Menurut sebuah penelitian, antibodi terhadap bakteri borrelia burgdorferi dapat bertahan setidaknya selama 16 bulan, dan penelitian lain mengatakan antibodi bisa bertahan hingga 10 atau 20 tahun. Meskipun 14 persen mungkin terdengar seperti tingkat infeksi yang tinggi bagi mereka yang tidak terbiasa dengan penyakit lyme, Krause mengatakan perkiraan itu tidak mengejutkannya.
"Angka-angka ini sedikit lebih tinggi dari yang saya kira, tetapi ini bukan temuan yang revolusioner,” kata Krause.
Cara terbaik untuk menghindari gigitan kutu adalah dengan menjauhi tempat-tempat yang biasa mereka kunjungi, seperti daerah berhutan, semak belukar dengan rerumputan tinggi. Jika mengunjungi lingkungan seperti ini, maka gunakan obat nyamuk dan kenakan baju lengan panjang dengan celana panjang yang dimasukkan ke dalam kaus kaki. Orang yang terkena gigitan kutu dapat mencari antibiotik, tetapi Krause mengatakan tidak selalu menghilangkan gejalanya.

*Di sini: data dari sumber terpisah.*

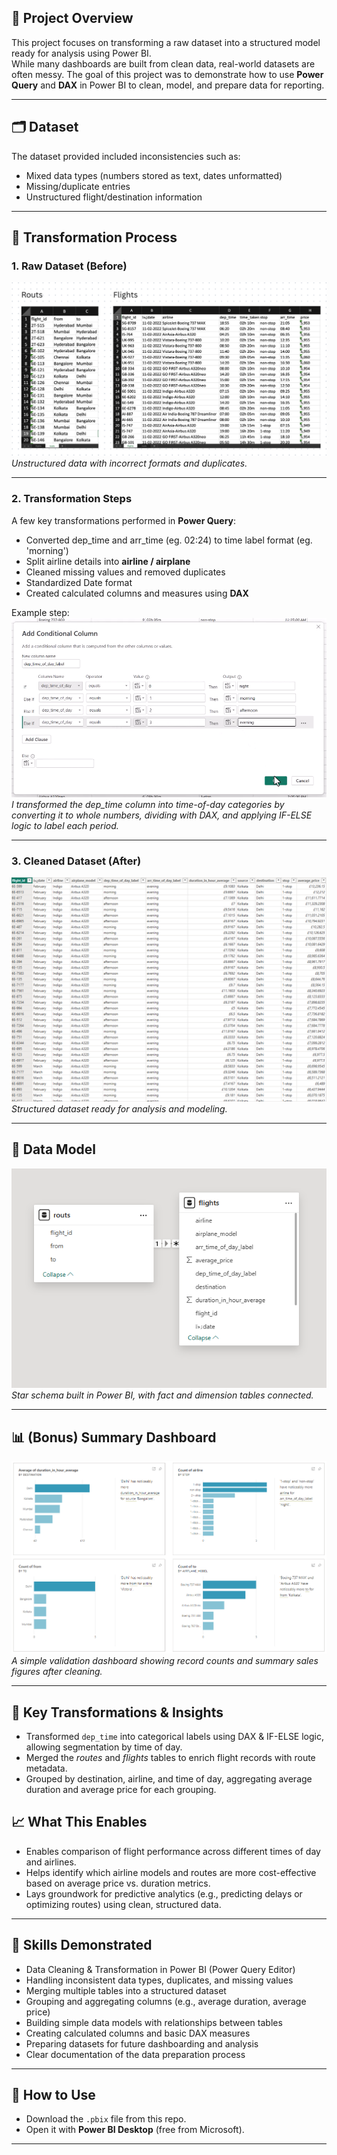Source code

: 
## 📌 Project Overview
This project focuses on transforming a raw dataset into a structured model ready for analysis using Power BI.  
While many dashboards are built from clean data, real-world datasets are often messy. The goal of this project was to demonstrate how to use **Power Query** and **DAX** in Power BI to clean, model, and prepare data for reporting.  

---

## 🗂 Dataset
The dataset provided included inconsistencies such as:  
- Mixed data types (numbers stored as text, dates unformatted)  
- Missing/duplicate entries  
- Unstructured flight/destination information  

---

## 🔎 Transformation Process

### 1. Raw Dataset (Before)
![Raw Dataset Screenshot](./screenshots/s1.png)  
*Unstructured data with incorrect formats and duplicates.*

---

### 2. Transformation Steps
A few key transformations performed in **Power Query**:
- Converted dep_time and arr_time (eg. 02:24) to time label format (eg. 'morning') 
- Split airline details into **airline / airplane**  
- Cleaned missing values and removed duplicates  
- Standardized Date format  
- Created calculated columns and measures using **DAX**  



Example step:  
![Step Screenshot](./screenshots/s2.png)  
*I transformed the dep_time column into time-of-day categories by converting it to whole numbers, dividing with DAX, and applying IF-ELSE logic to label each period.*  

---

### 3. Cleaned Dataset (After)
![Cleaned Dataset Screenshot](./screenshots/s3.png)  
*Structured dataset ready for analysis and modeling.*  

---

## 📐 Data Model
![Data Model Screenshot](./screenshots/model.png)  
*Star schema built in Power BI, with fact and dimension tables connected.*  

---

## 📊 (Bonus) Summary Dashboard
![Dashboard Screenshot](./screenshots/dashboard.png)  
*A simple validation dashboard showing record counts and summary sales figures after cleaning.*  

---

## 🔎 Key Transformations & Insights
- Transformed `dep_time` into categorical labels using DAX & IF-ELSE logic, allowing segmentation by time of day.  
- Merged the *routes* and *flights* tables to enrich flight records with route metadata.  
- Grouped by destination, airline, and time of day, aggregating average duration and average price for each grouping.  

## 📈 What This Enables
- Enables comparison of flight performance across different times of day and airlines.  
- Helps identify which airline models and routes are more cost-effective based on average price vs. duration metrics.  
- Lays groundwork for predictive analytics (e.g., predicting delays or optimizing routes) using clean, structured data.  

---

## 🔑 Skills Demonstrated
- Data Cleaning & Transformation in Power BI (Power Query Editor)  
- Handling inconsistent data types, duplicates, and missing values  
- Merging multiple tables into a structured dataset  
- Grouping and aggregating columns (e.g., average duration, average price)  
- Building simple data models with relationships between tables  
- Creating calculated columns and basic DAX measures  
- Preparing datasets for future dashboarding and analysis  
- Clear documentation of the data preparation process

---

## 🚀 How to Use
- Download the `.pbix` file from this repo.
- Open it with **Power BI Desktop** (free from Microsoft).

---
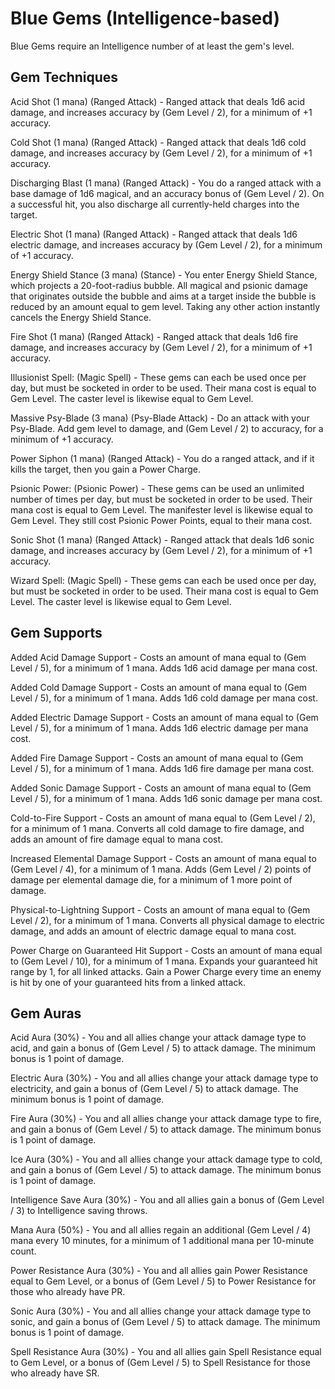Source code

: # Blue Gems (Intelligence-based)

Blue Gems require an Intelligence number of at least the gem's level.

## Gem Techniques

Acid Shot (1 mana) (Ranged Attack) - Ranged attack that deals 1d6 acid damage, and increases accuracy by (Gem Level / 2), for a minimum of +1 accuracy.

Cold Shot (1 mana) (Ranged Attack) - Ranged attack that deals 1d6 cold damage, and increases accuracy by (Gem Level / 2), for a minimum of +1 accuracy.

Discharging Blast (1 mana) (Ranged Attack) - You do a ranged attack with a base damage of 1d6 magical, and an accuracy bonus of (Gem Level / 2). On a successful hit, you also discharge all currently-held charges into the target.

Electric Shot (1 mana) (Ranged Attack) - Ranged attack that deals 1d6 electric damage, and increases accuracy by (Gem Level / 2), for a minimum of +1 accuracy.

Energy Shield Stance (3 mana) (Stance) - You enter Energy Shield Stance, which projects a 20-foot-radius bubble. All magical and psionic damage that originates outside the bubble and aims at a target inside the bubble is reduced by an amount equal to gem level. Taking any other action instantly cancels the Energy Shield Stance.

Fire Shot (1 mana) (Ranged Attack) - Ranged attack that deals 1d6 fire damage, and increases accuracy by (Gem Level / 2), for a minimum of +1 accuracy.

Illusionist Spell: <Specific> (Magic Spell) - These gems can each be used once per day, but must be socketed in order to be used. Their mana cost is equal to Gem Level. The caster level is likewise equal to Gem Level.

Massive Psy-Blade (3 mana) (Psy-Blade Attack) - Do an attack with your Psy-Blade. Add gem level to damage, and (Gem Level / 2) to accuracy, for a minimum of +1 accuracy.

Power Siphon (1 mana) (Ranged Attack) - You do a ranged attack, and if it kills the target, then you gain a Power Charge.

Psionic Power: <Specific> (Psionic Power) - These gems can be used an unlimited number of times per day, but must be socketed in order to be used. Their mana cost is equal to Gem Level. The manifester level is likewise equal to Gem Level. They still cost Psionic Power Points, equal to their mana cost.

Sonic Shot (1 mana) (Ranged Attack) - Ranged attack that deals 1d6 sonic damage, and increases accuracy by (Gem Level / 2), for a minimum of +1 accuracy.

Wizard Spell: <Specific> (Magic Spell) - These gems can each be used once per day, but must be socketed in order to be used. Their mana cost is equal to Gem Level. The caster level is likewise equal to Gem Level.

## Gem Supports

Added Acid Damage Support - Costs an amount of mana equal to (Gem Level / 5), for a minimum of 1 mana. Adds 1d6 acid damage per mana cost.

Added Cold Damage Support - Costs an amount of mana equal to (Gem Level / 5), for a minimum of 1 mana. Adds 1d6 cold damage per mana cost.

Added Electric Damage Support - Costs an amount of mana equal to (Gem Level / 5), for a minimum of 1 mana. Adds 1d6 electric damage per mana cost.

Added Fire Damage Support - Costs an amount of mana equal to (Gem Level / 5), for a minimum of 1 mana. Adds 1d6 fire damage per mana cost.

Added Sonic Damage Support - Costs an amount of mana equal to (Gem Level / 5), for a minimum of 1 mana. Adds 1d6 sonic damage per mana cost.

Cold-to-Fire Support - Costs an amount of mana equal to (Gem Level / 2), for a minimum of 1 mana. Converts all cold damage to fire damage, and adds an amount of fire damage equal to mana cost.

Increased Elemental Damage Support - Costs an amount of mana equal to (Gem Level / 4), for a minimum of 1 mana. Adds (Gem Level / 2) points of damage per elemental damage die, for a minimum of 1 more point of damage.

Physical-to-Lightning Support - Costs an amount of mana equal to (Gem Level / 2), for a minimum of 1 mana. Converts all physical damage to electric damage, and adds an amount of electric damage equal to mana cost.

Power Charge on Guaranteed Hit Support - Costs an amount of mana equal to (Gem Level / 10), for a minimum of 1 mana. Expands your guaranteed hit range by 1, for all linked attacks. Gain a Power Charge every time an enemy is hit by one of your guaranteed hits from a linked attack.

## Gem Auras

Acid Aura (30%) - You and all allies change your attack damage type to acid, and gain a bonus of (Gem Level / 5) to attack damage. The minimum bonus is 1 point of damage.

Electric Aura (30%) - You and all allies change your attack damage type to electricity, and gain a bonus of (Gem Level / 5) to attack damage. The minimum bonus is 1 point of damage.

Fire Aura (30%) - You and all allies change your attack damage type to fire, and gain a bonus of (Gem Level / 5) to attack damage. The minimum bonus is 1 point of damage.

Ice Aura (30%) - You and all allies change your attack damage type to cold, and gain a bonus of (Gem Level / 5) to attack damage. The minimum bonus is 1 point of damage.

Intelligence Save Aura (30%) - You and all allies gain a bonus of (Gem Level / 3) to Intelligence saving throws.

Mana Aura (50%) - You and all allies regain an additional (Gem Level / 4) mana every 10 minutes, for a minimum of 1 additional mana per 10-minute count.

Power Resistance Aura (30%) - You and all allies gain Power Resistance equal to Gem Level, or a bonus of (Gem Level / 5) to Power Resistance for those who already have PR.

Sonic Aura (30%) - You and all allies change your attack damage type to sonic, and gain a bonus of (Gem Level / 5) to attack damage. The minimum bonus is 1 point of damage.

Spell Resistance Aura (30%) - You and all allies gain Spell Resistance equal to Gem Level, or a bonus of (Gem Level / 5) to Spell Resistance for those who already have SR.
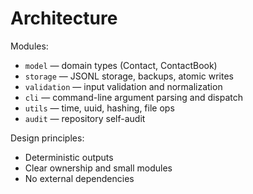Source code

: # Architecture

Modules:
- `model` — domain types (Contact, ContactBook)
- `storage` — JSONL storage, backups, atomic writes
- `validation` — input validation and normalization
- `cli` — command-line argument parsing and dispatch
- `utils` — time, uuid, hashing, file ops
- `audit` — repository self-audit

Design principles:
- Deterministic outputs
- Clear ownership and small modules
- No external dependencies
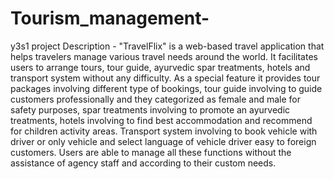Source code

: # Tourism_management-
y3s1 project
Description - 	"TravelFlix" is a web-based travel application that helps travelers manage various travel needs around the world. It facilitates users to arrange tours, tour guide, ayurvedic spar treatments, hotels and transport system without any difficulty. As a special feature it provides tour packages involving different type of bookings, tour guide involving to guide customers professionally and they categorized as female and male for safety purposes, spar treatments involving to promote an ayurvedic treatments, hotels involving to find best accommodation and recommend for children activity areas. Transport system involving to book vehicle with driver or only vehicle and select language of vehicle driver easy to foreign customers. Users are able to manage all these functions without the assistance of agency staff and according to their custom needs.

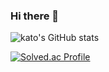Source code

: ### Hi there 👋

![kato's GitHub stats](https://github-readme-stats.vercel.app/api?username=wooyeooon&show_icons=true&theme=dark) 

[![Solved.ac Profile](http://mazassumnida.wtf/api/v2/generate_badge?boj=dndus9510)](https://solved.ac/dndus9510/)
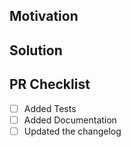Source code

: <!--
Thank you for your Pull Request. Please provide a description above and review
the requirements below.

Bug fixes and new features should include tests.

Contributors guide: <https://github.com/Recmo/zkp-u256/blob/master/CONTRIBUTING.md>

The contributors guide includes instructions for running rustfmt and building the
documentation.
-->

## Motivation

<!--
Explain the context and why you're making that change. What is the problem
you're trying to solve? In some cases there is not a problem and this can be
thought of as being the motivation for your change.
-->

## Solution

<!--
Summarize the solution and provide any necessary context needed to understand
the code change.
-->

## PR Checklist

- [ ] Added Tests
- [ ] Added Documentation
- [ ] Updated the changelog

<!-- This template is based on https://github.com/tokio-rs/tokio/blob/tokio-1.13.0/.github/PULL_REQUEST_TEMPLATE.md and https://github.com/gakonst/ethers-rs/blob/0.5.3/.github/PULL_REQUEST_TEMPLATE.md -->
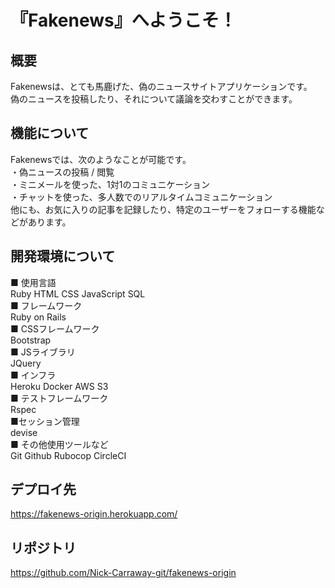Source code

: # 『Fakenews』へようこそ！

## 概要
Fakenewsは、とても馬鹿げた、偽のニュースサイトアプリケーションです。  
偽のニュースを投稿したり、それについて議論を交わすことができます。  

## 機能について
Fakenewsでは、次のようなことが可能です。  
・偽ニュースの投稿 / 閲覧  
・ミニメールを使った、1対1のコミュニケーション  
・チャットを使った、多人数でのリアルタイムコミュニケーション  
他にも、お気に入りの記事を記録したり、特定のユーザーをフォローする機能などがあります。  

## 開発環境について
■ 使用言語  
Ruby HTML CSS JavaScript SQL  
■ フレームワーク  
Ruby on Rails  
■ CSSフレームワーク  
Bootstrap  
■ JSライブラリ  
JQuery  
■ インフラ  
Heroku Docker AWS S3  
■ テストフレームワーク  
Rspec  
■セッション管理  
devise  
■ その他使用ツールなど  
Git Github Rubocop CircleCI  

## デプロイ先
https://fakenews-origin.herokuapp.com/  

## リポジトリ  
https://github.com/Nick-Carraway-git/fakenews-origin
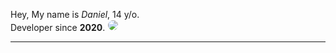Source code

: Hey, My name is *Daniel*, 14 y/o.
<br>
Developer since **2020**.
<img class="logo-img" src="https://avatars.githubusercontent.com/u/75735370?s=40&u=1699c2e51d88953eb24d0f09ec38f1d82b5fb209&v=4">
<hr>
<style>
	.logo-img {
		border: 1px solid #fff;
		border-radius: 70px;
	}
</style>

“Meskipun organisme lyme dibunuh dengan antibiotik, organisme itu sendiri tidak rusak dengan baik. Ini semacam berkeliaran dalam bentuk mati," ujar Krause.
Dia mengatakan harus ada vaksin untuk mengatasi permasalahan ini. “Itu mungkin harapan terbaik bagi kami untuk benar-benar mengendalikannya,” kata dia.
Food and Drug Administration (FDA) menyetujui vaksin yang disebut LYMErix pada 1998, yang terbukti mencegah penyakit lyme dalam uji klinis. Namun, GlaxoSmithKline, pengembang vaksin itu, menariknya dari pasar pada 2002.
"Itu berhasil, tetapi perusahaan berhenti menggunakannya karena butuh tiga suntikan dan ada sekelompok orang yang mengklaim, secara salah, bahwa itu menyebabkan radang sendi," ujar Krause.
Krause mengatakan vaksin lyme lain bisa tersedia dalam beberapa tahun. Kandidat dari Pfizer telah menunjukkan janji awal dalam uji coba.